The first time Oman was ridden, he didn’t like it. He had trouble keeping his thoughts hidden. Not the important thoughts, of course, but the meaningless things, stuff like what he wanted to do to the gorgeous woman he’d seen walking into McDonalds. After a couple trial runs, though, he perfected his ability to keep two internal monologues: one professional, about the workings of his cell, and one secret. He didn’t have to worry about language, of course. They communicated by thought, by meaning.

He brought Jason to meetings, showed Jason with his own eyes. He listened to plans, listened to battle stories whispered across deserts and in the bowels of caves. He could feel Jason moving inside of him, feel him recording, feel him rephrasing Oman’s thoughts into eloquent soundbites. The first article was small. He was not mentioned. He couldn’t be mentioned. They’d know.

Oman took Jason to the meeting where they planned the Embassy bombing. It proceeded anyways, but Oman knew that Jason was just biding his time, waiting to break the story like you’d wait for a fruit to grow ripe. Jason watched it from a distance, watched the white rental truck force itself outwards in a rush of yellow and smoke while the sound reported from the faces of a thousand buildings. He heard the explosion through Oman’s ears. But Oman knew he was planning, waiting. There was strategy to this. Buses were nothing. This thing would only get bigger.
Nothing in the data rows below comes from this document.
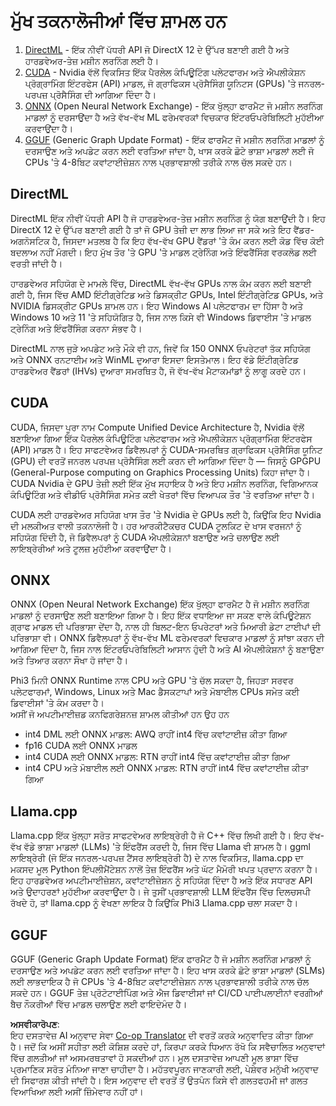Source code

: <!--
CO_OP_TRANSLATOR_METADATA:
{
  "original_hash": "9841486ba4cf2590fabe609b925b00eb",
  "translation_date": "2025-07-16T18:43:12+00:00",
  "source_file": "md/01.Introduction/01/01.Understandingtech.md",
  "language_code": "pa"
}
-->
# ਮੁੱਖ ਤਕਨਾਲੋਜੀਆਂ ਵਿੱਚ ਸ਼ਾਮਲ ਹਨ

1. [DirectML](https://learn.microsoft.com/windows/ai/directml/dml?WT.mc_id=aiml-138114-kinfeylo) - ਇੱਕ ਨੀਵੀਂ ਪੱਧਰੀ API ਜੋ DirectX 12 ਦੇ ਉੱਪਰ ਬਣਾਈ ਗਈ ਹੈ ਅਤੇ ਹਾਰਡਵੇਅਰ-ਤੇਜ਼ ਮਸ਼ੀਨ ਲਰਨਿੰਗ ਲਈ ਹੈ।
2. [CUDA](https://blogs.nvidia.com/blog/what-is-cuda-2/) - Nvidia ਵੱਲੋਂ ਵਿਕਸਿਤ ਇੱਕ ਪੈਰਲੇਲ ਕੰਪਿਊਟਿੰਗ ਪਲੇਟਫਾਰਮ ਅਤੇ ਐਪਲੀਕੇਸ਼ਨ ਪ੍ਰੋਗ੍ਰਾਮਿੰਗ ਇੰਟਰਫੇਸ (API) ਮਾਡਲ, ਜੋ ਗ੍ਰਾਫਿਕਸ ਪ੍ਰੋਸੈਸਿੰਗ ਯੂਨਿਟਸ (GPUs) 'ਤੇ ਜਨਰਲ-ਪਰਪਜ਼ ਪ੍ਰੋਸੈਸਿੰਗ ਦੀ ਆਗਿਆ ਦਿੰਦਾ ਹੈ।
3. [ONNX](https://onnx.ai/) (Open Neural Network Exchange) - ਇੱਕ ਖੁੱਲ੍ਹਾ ਫਾਰਮੈਟ ਜੋ ਮਸ਼ੀਨ ਲਰਨਿੰਗ ਮਾਡਲਾਂ ਨੂੰ ਦਰਸਾਉਂਦਾ ਹੈ ਅਤੇ ਵੱਖ-ਵੱਖ ML ਫਰੇਮਵਰਕਾਂ ਵਿਚਕਾਰ ਇੰਟਰਓਪਰੇਬਿਲਿਟੀ ਮੁਹੱਈਆ ਕਰਵਾਉਂਦਾ ਹੈ।
4. [GGUF](https://github.com/ggerganov/ggml/blob/master/docs/gguf.md) (Generic Graph Update Format) - ਇੱਕ ਫਾਰਮੈਟ ਜੋ ਮਸ਼ੀਨ ਲਰਨਿੰਗ ਮਾਡਲਾਂ ਨੂੰ ਦਰਸਾਉਣ ਅਤੇ ਅਪਡੇਟ ਕਰਨ ਲਈ ਵਰਤਿਆ ਜਾਂਦਾ ਹੈ, ਖਾਸ ਕਰਕੇ ਛੋਟੇ ਭਾਸ਼ਾ ਮਾਡਲਾਂ ਲਈ ਜੋ CPUs 'ਤੇ 4-8ਬਿਟ ਕਵਾਂਟਾਈਜ਼ੇਸ਼ਨ ਨਾਲ ਪ੍ਰਭਾਵਸ਼ਾਲੀ ਤਰੀਕੇ ਨਾਲ ਚੱਲ ਸਕਦੇ ਹਨ।

## DirectML

DirectML ਇੱਕ ਨੀਵੀਂ ਪੱਧਰੀ API ਹੈ ਜੋ ਹਾਰਡਵੇਅਰ-ਤੇਜ਼ ਮਸ਼ੀਨ ਲਰਨਿੰਗ ਨੂੰ ਯੋਗ ਬਣਾਉਂਦੀ ਹੈ। ਇਹ DirectX 12 ਦੇ ਉੱਪਰ ਬਣਾਈ ਗਈ ਹੈ ਤਾਂ ਜੋ GPU ਤੇਜ਼ੀ ਦਾ ਲਾਭ ਲਿਆ ਜਾ ਸਕੇ ਅਤੇ ਇਹ ਵੈਂਡਰ-ਅਗਨੋਸਟਿਕ ਹੈ, ਜਿਸਦਾ ਮਤਲਬ ਹੈ ਕਿ ਇਹ ਵੱਖ-ਵੱਖ GPU ਵੈਂਡਰਾਂ 'ਤੇ ਕੰਮ ਕਰਨ ਲਈ ਕੋਡ ਵਿੱਚ ਕੋਈ ਬਦਲਾਅ ਨਹੀਂ ਮੰਗਦੀ। ਇਹ ਮੁੱਖ ਤੌਰ 'ਤੇ GPU 'ਤੇ ਮਾਡਲ ਟ੍ਰੇਨਿੰਗ ਅਤੇ ਇੰਫਰੈਂਸਿੰਗ ਵਰਕਲੋਡ ਲਈ ਵਰਤੀ ਜਾਂਦੀ ਹੈ।

ਹਾਰਡਵੇਅਰ ਸਹਿਯੋਗ ਦੇ ਮਾਮਲੇ ਵਿੱਚ, DirectML ਵੱਖ-ਵੱਖ GPUs ਨਾਲ ਕੰਮ ਕਰਨ ਲਈ ਬਣਾਈ ਗਈ ਹੈ, ਜਿਸ ਵਿੱਚ AMD ਇੰਟੀਗ੍ਰੇਟਿਡ ਅਤੇ ਡਿਸਕ੍ਰੀਟ GPUs, Intel ਇੰਟੀਗ੍ਰੇਟਿਡ GPUs, ਅਤੇ NVIDIA ਡਿਸਕ੍ਰੀਟ GPUs ਸ਼ਾਮਲ ਹਨ। ਇਹ Windows AI ਪਲੇਟਫਾਰਮ ਦਾ ਹਿੱਸਾ ਹੈ ਅਤੇ Windows 10 ਅਤੇ 11 'ਤੇ ਸਹਿਯੋਗਿਤ ਹੈ, ਜਿਸ ਨਾਲ ਕਿਸੇ ਵੀ Windows ਡਿਵਾਈਸ 'ਤੇ ਮਾਡਲ ਟ੍ਰੇਨਿੰਗ ਅਤੇ ਇੰਫਰੈਂਸਿੰਗ ਕਰਨਾ ਸੰਭਵ ਹੈ।

DirectML ਨਾਲ ਜੁੜੇ ਅਪਡੇਟ ਅਤੇ ਮੌਕੇ ਵੀ ਹਨ, ਜਿਵੇਂ ਕਿ 150 ONNX ਓਪਰੇਟਰਾਂ ਤੱਕ ਸਹਿਯੋਗ ਅਤੇ ONNX ਰਨਟਾਈਮ ਅਤੇ WinML ਦੁਆਰਾ ਇਸਦਾ ਇਸਤੇਮਾਲ। ਇਹ ਵੱਡੇ ਇੰਟੀਗ੍ਰੇਟਿਡ ਹਾਰਡਵੇਅਰ ਵੈਂਡਰਾਂ (IHVs) ਦੁਆਰਾ ਸਮਰਥਿਤ ਹੈ, ਜੋ ਵੱਖ-ਵੱਖ ਮੈਟਾਕਮਾਂਡਾਂ ਨੂੰ ਲਾਗੂ ਕਰਦੇ ਹਨ।

## CUDA

CUDA, ਜਿਸਦਾ ਪੂਰਾ ਨਾਮ Compute Unified Device Architecture ਹੈ, Nvidia ਵੱਲੋਂ ਬਣਾਇਆ ਗਿਆ ਇੱਕ ਪੈਰਲੇਲ ਕੰਪਿਊਟਿੰਗ ਪਲੇਟਫਾਰਮ ਅਤੇ ਐਪਲੀਕੇਸ਼ਨ ਪ੍ਰੋਗ੍ਰਾਮਿੰਗ ਇੰਟਰਫੇਸ (API) ਮਾਡਲ ਹੈ। ਇਹ ਸਾਫਟਵੇਅਰ ਡਿਵੈਲਪਰਾਂ ਨੂੰ CUDA-ਸਮਰਥਿਤ ਗ੍ਰਾਫਿਕਸ ਪ੍ਰੋਸੈਸਿੰਗ ਯੂਨਿਟ (GPU) ਦੀ ਵਰਤੋਂ ਜਨਰਲ ਪਰਪਜ਼ ਪ੍ਰੋਸੈਸਿੰਗ ਲਈ ਕਰਨ ਦੀ ਆਗਿਆ ਦਿੰਦਾ ਹੈ — ਜਿਸਨੂੰ GPGPU (General-Purpose computing on Graphics Processing Units) ਕਿਹਾ ਜਾਂਦਾ ਹੈ। CUDA Nvidia ਦੇ GPU ਤੇਜ਼ੀ ਲਈ ਇੱਕ ਮੁੱਖ ਸਹਾਇਕ ਹੈ ਅਤੇ ਇਹ ਮਸ਼ੀਨ ਲਰਨਿੰਗ, ਵਿਗਿਆਨਕ ਕੰਪਿਊਟਿੰਗ ਅਤੇ ਵੀਡੀਓ ਪ੍ਰੋਸੈਸਿੰਗ ਸਮੇਤ ਕਈ ਖੇਤਰਾਂ ਵਿੱਚ ਵਿਆਪਕ ਤੌਰ 'ਤੇ ਵਰਤਿਆ ਜਾਂਦਾ ਹੈ।

CUDA ਲਈ ਹਾਰਡਵੇਅਰ ਸਹਿਯੋਗ ਖਾਸ ਤੌਰ 'ਤੇ Nvidia ਦੇ GPUs ਲਈ ਹੈ, ਕਿਉਂਕਿ ਇਹ Nvidia ਦੀ ਮਲਕੀਅਤ ਵਾਲੀ ਤਕਨਾਲੋਜੀ ਹੈ। ਹਰ ਆਰਕੀਟੈਕਚਰ CUDA ਟੂਲਕਿਟ ਦੇ ਖਾਸ ਵਰਜਨਾਂ ਨੂੰ ਸਹਿਯੋਗ ਦਿੰਦੀ ਹੈ, ਜੋ ਡਿਵੈਲਪਰਾਂ ਨੂੰ CUDA ਐਪਲੀਕੇਸ਼ਨਾਂ ਬਣਾਉਣ ਅਤੇ ਚਲਾਉਣ ਲਈ ਲਾਇਬ੍ਰੇਰੀਆਂ ਅਤੇ ਟੂਲਜ਼ ਮੁਹੱਈਆ ਕਰਵਾਉਂਦਾ ਹੈ।

## ONNX

ONNX (Open Neural Network Exchange) ਇੱਕ ਖੁੱਲ੍ਹਾ ਫਾਰਮੈਟ ਹੈ ਜੋ ਮਸ਼ੀਨ ਲਰਨਿੰਗ ਮਾਡਲਾਂ ਨੂੰ ਦਰਸਾਉਣ ਲਈ ਬਣਾਇਆ ਗਿਆ ਹੈ। ਇਹ ਇੱਕ ਵਧਾਇਆ ਜਾ ਸਕਣ ਵਾਲੇ ਕੰਪਿਊਟੇਸ਼ਨ ਗ੍ਰਾਫ ਮਾਡਲ ਦੀ ਪਰਿਭਾਸ਼ਾ ਦੇਂਦਾ ਹੈ, ਨਾਲ ਹੀ ਬਿਲਟ-ਇਨ ਓਪਰੇਟਰਾਂ ਅਤੇ ਮਿਆਰੀ ਡੇਟਾ ਟਾਈਪਾਂ ਦੀ ਪਰਿਭਾਸ਼ਾ ਵੀ। ONNX ਡਿਵੈਲਪਰਾਂ ਨੂੰ ਵੱਖ-ਵੱਖ ML ਫਰੇਮਵਰਕਾਂ ਵਿਚਕਾਰ ਮਾਡਲਾਂ ਨੂੰ ਸਾਂਝਾ ਕਰਨ ਦੀ ਆਗਿਆ ਦਿੰਦਾ ਹੈ, ਜਿਸ ਨਾਲ ਇੰਟਰਓਪਰੇਬਿਲਿਟੀ ਆਸਾਨ ਹੁੰਦੀ ਹੈ ਅਤੇ AI ਐਪਲੀਕੇਸ਼ਨਾਂ ਨੂੰ ਬਣਾਉਣਾ ਅਤੇ ਤਿਆਰ ਕਰਨਾ ਸੌਖਾ ਹੋ ਜਾਂਦਾ ਹੈ।

Phi3 ਮਿਨੀ ONNX Runtime ਨਾਲ CPU ਅਤੇ GPU 'ਤੇ ਚੱਲ ਸਕਦਾ ਹੈ, ਜਿਹੜਾ ਸਰਵਰ ਪਲੇਟਫਾਰਮਾਂ, Windows, Linux ਅਤੇ Mac ਡੈਸਕਟਾਪਾਂ ਅਤੇ ਮੋਬਾਈਲ CPUs ਸਮੇਤ ਕਈ ਡਿਵਾਈਸਾਂ 'ਤੇ ਕੰਮ ਕਰਦਾ ਹੈ।  
ਅਸੀਂ ਜੋ ਅਪਟੀਮਾਈਜ਼ਡ ਕਨਫਿਗਰੇਸ਼ਨਜ਼ ਸ਼ਾਮਲ ਕੀਤੀਆਂ ਹਨ ਉਹ ਹਨ

- int4 DML ਲਈ ONNX ਮਾਡਲ: AWQ ਰਾਹੀਂ int4 ਵਿੱਚ ਕਵਾਂਟਾਈਜ਼ ਕੀਤਾ ਗਿਆ  
- fp16 CUDA ਲਈ ONNX ਮਾਡਲ  
- int4 CUDA ਲਈ ONNX ਮਾਡਲ: RTN ਰਾਹੀਂ int4 ਵਿੱਚ ਕਵਾਂਟਾਈਜ਼ ਕੀਤਾ ਗਿਆ  
- int4 CPU ਅਤੇ ਮੋਬਾਈਲ ਲਈ ONNX ਮਾਡਲ: RTN ਰਾਹੀਂ int4 ਵਿੱਚ ਕਵਾਂਟਾਈਜ਼ ਕੀਤਾ ਗਿਆ  

## Llama.cpp

Llama.cpp ਇੱਕ ਖੁੱਲ੍ਹਾ ਸਰੋਤ ਸਾਫਟਵੇਅਰ ਲਾਇਬ੍ਰੇਰੀ ਹੈ ਜੋ C++ ਵਿੱਚ ਲਿਖੀ ਗਈ ਹੈ। ਇਹ ਵੱਖ-ਵੱਖ ਵੱਡੇ ਭਾਸ਼ਾ ਮਾਡਲਾਂ (LLMs) 'ਤੇ ਇੰਫਰੈਂਸ ਕਰਦੀ ਹੈ, ਜਿਸ ਵਿੱਚ Llama ਵੀ ਸ਼ਾਮਲ ਹੈ। ggml ਲਾਇਬ੍ਰੇਰੀ (ਜੋ ਇੱਕ ਜਨਰਲ-ਪਰਪਜ਼ ਟੈਂਸਰ ਲਾਇਬ੍ਰੇਰੀ ਹੈ) ਦੇ ਨਾਲ ਵਿਕਸਿਤ, llama.cpp ਦਾ ਮਕਸਦ ਮੂਲ Python ਇੰਪਲੀਮੈਂਟੇਸ਼ਨ ਨਾਲੋਂ ਤੇਜ਼ ਇੰਫਰੈਂਸ ਅਤੇ ਘੱਟ ਮੈਮੋਰੀ ਖਪਤ ਪ੍ਰਦਾਨ ਕਰਨਾ ਹੈ। ਇਹ ਹਾਰਡਵੇਅਰ ਅਪਟੀਮਾਈਜ਼ੇਸ਼ਨ, ਕਵਾਂਟਾਈਜ਼ੇਸ਼ਨ ਨੂੰ ਸਹਿਯੋਗ ਦਿੰਦਾ ਹੈ ਅਤੇ ਇੱਕ ਸਧਾਰਣ API ਅਤੇ ਉਦਾਹਰਣਾਂ ਮੁਹੱਈਆ ਕਰਵਾਉਂਦਾ ਹੈ। ਜੇ ਤੁਸੀਂ ਪ੍ਰਭਾਵਸ਼ਾਲੀ LLM ਇੰਫਰੈਂਸ ਵਿੱਚ ਦਿਲਚਸਪੀ ਰੱਖਦੇ ਹੋ, ਤਾਂ llama.cpp ਨੂੰ ਵੇਖਣਾ ਲਾਇਕ ਹੈ ਕਿਉਂਕਿ Phi3 Llama.cpp ਚਲਾ ਸਕਦਾ ਹੈ।

## GGUF

GGUF (Generic Graph Update Format) ਇੱਕ ਫਾਰਮੈਟ ਹੈ ਜੋ ਮਸ਼ੀਨ ਲਰਨਿੰਗ ਮਾਡਲਾਂ ਨੂੰ ਦਰਸਾਉਣ ਅਤੇ ਅਪਡੇਟ ਕਰਨ ਲਈ ਵਰਤਿਆ ਜਾਂਦਾ ਹੈ। ਇਹ ਖਾਸ ਕਰਕੇ ਛੋਟੇ ਭਾਸ਼ਾ ਮਾਡਲਾਂ (SLMs) ਲਈ ਲਾਭਦਾਇਕ ਹੈ ਜੋ CPUs 'ਤੇ 4-8ਬਿਟ ਕਵਾਂਟਾਈਜ਼ੇਸ਼ਨ ਨਾਲ ਪ੍ਰਭਾਵਸ਼ਾਲੀ ਤਰੀਕੇ ਨਾਲ ਚੱਲ ਸਕਦੇ ਹਨ। GGUF ਤੇਜ਼ ਪ੍ਰੋਟੋਟਾਈਪਿੰਗ ਅਤੇ ਐਜ ਡਿਵਾਈਸਾਂ ਜਾਂ CI/CD ਪਾਈਪਲਾਈਨਾਂ ਵਰਗੀਆਂ ਬੈਚ ਨੌਕਰੀਆਂ ਵਿੱਚ ਮਾਡਲ ਚਲਾਉਣ ਲਈ ਫਾਇਦੇਮੰਦ ਹੈ।

**ਅਸਵੀਕਾਰੋਪਣ**:  
ਇਹ ਦਸਤਾਵੇਜ਼ AI ਅਨੁਵਾਦ ਸੇਵਾ [Co-op Translator](https://github.com/Azure/co-op-translator) ਦੀ ਵਰਤੋਂ ਕਰਕੇ ਅਨੁਵਾਦਿਤ ਕੀਤਾ ਗਿਆ ਹੈ। ਜਦੋਂ ਕਿ ਅਸੀਂ ਸਹੀਤਾ ਲਈ ਕੋਸ਼ਿਸ਼ ਕਰਦੇ ਹਾਂ, ਕਿਰਪਾ ਕਰਕੇ ਧਿਆਨ ਰੱਖੋ ਕਿ ਸਵੈਚਾਲਿਤ ਅਨੁਵਾਦਾਂ ਵਿੱਚ ਗਲਤੀਆਂ ਜਾਂ ਅਸਮਰਥਤਾਵਾਂ ਹੋ ਸਕਦੀਆਂ ਹਨ। ਮੂਲ ਦਸਤਾਵੇਜ਼ ਆਪਣੀ ਮੂਲ ਭਾਸ਼ਾ ਵਿੱਚ ਪ੍ਰਮਾਣਿਕ ਸਰੋਤ ਮੰਨਿਆ ਜਾਣਾ ਚਾਹੀਦਾ ਹੈ। ਮਹੱਤਵਪੂਰਨ ਜਾਣਕਾਰੀ ਲਈ, ਪੇਸ਼ੇਵਰ ਮਨੁੱਖੀ ਅਨੁਵਾਦ ਦੀ ਸਿਫਾਰਸ਼ ਕੀਤੀ ਜਾਂਦੀ ਹੈ। ਇਸ ਅਨੁਵਾਦ ਦੀ ਵਰਤੋਂ ਤੋਂ ਉਤਪੰਨ ਕਿਸੇ ਵੀ ਗਲਤਫਹਮੀ ਜਾਂ ਗਲਤ ਵਿਆਖਿਆ ਲਈ ਅਸੀਂ ਜ਼ਿੰਮੇਵਾਰ ਨਹੀਂ ਹਾਂ।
The bombing got 45 seconds of coverage on Fox. Oman watched the clip in an internet shop by proxying into a Lebanese newsfeed. When he recognized a few frames that had been filmed through his eyes, he was so proud that he could barely breathe. The cogs were turning. This was going to work.

No one could have foreseen this tragedy, the Arabic subtitles read beneath the well-coiffed newscaster.

Oman knew something was wrong as soon as he got to the meeting, but he rejected his instinct. Journalists aren’t afraid. That’s right, Jason transmitted somewhere above his spinal cord. You’re a good kid. Together, we can change the world.

When he was addressed by his teacher, Oman nodded in polite deference. When he was called to step forward, he obeyed. When the gun was shown, Oman felt the sudden scrambling dizziness behind his eyes as the neural connection wavered, twisted, and broke from the other end.

Oman squinted at the handful of men before him, trying to see their faces through the nausea of unexpected dismount. Two of them frowned. One smiled. One remained blank, unreadable.

Maybe they were being ridden too, he thought. Maybe one of them is recording this, sending this to the outside. Once they see, they’ll have to do something. You can’t just let something like this happen. Jason knew. He’d disconnected. He was probably calling his government right now, telling them that people were dying, telling them to send help.

As the teacher raised the gun, Oman knew he was changing the world. They wouldn’t let this happen, not over and over again. They’d have to do something. He was changing the world.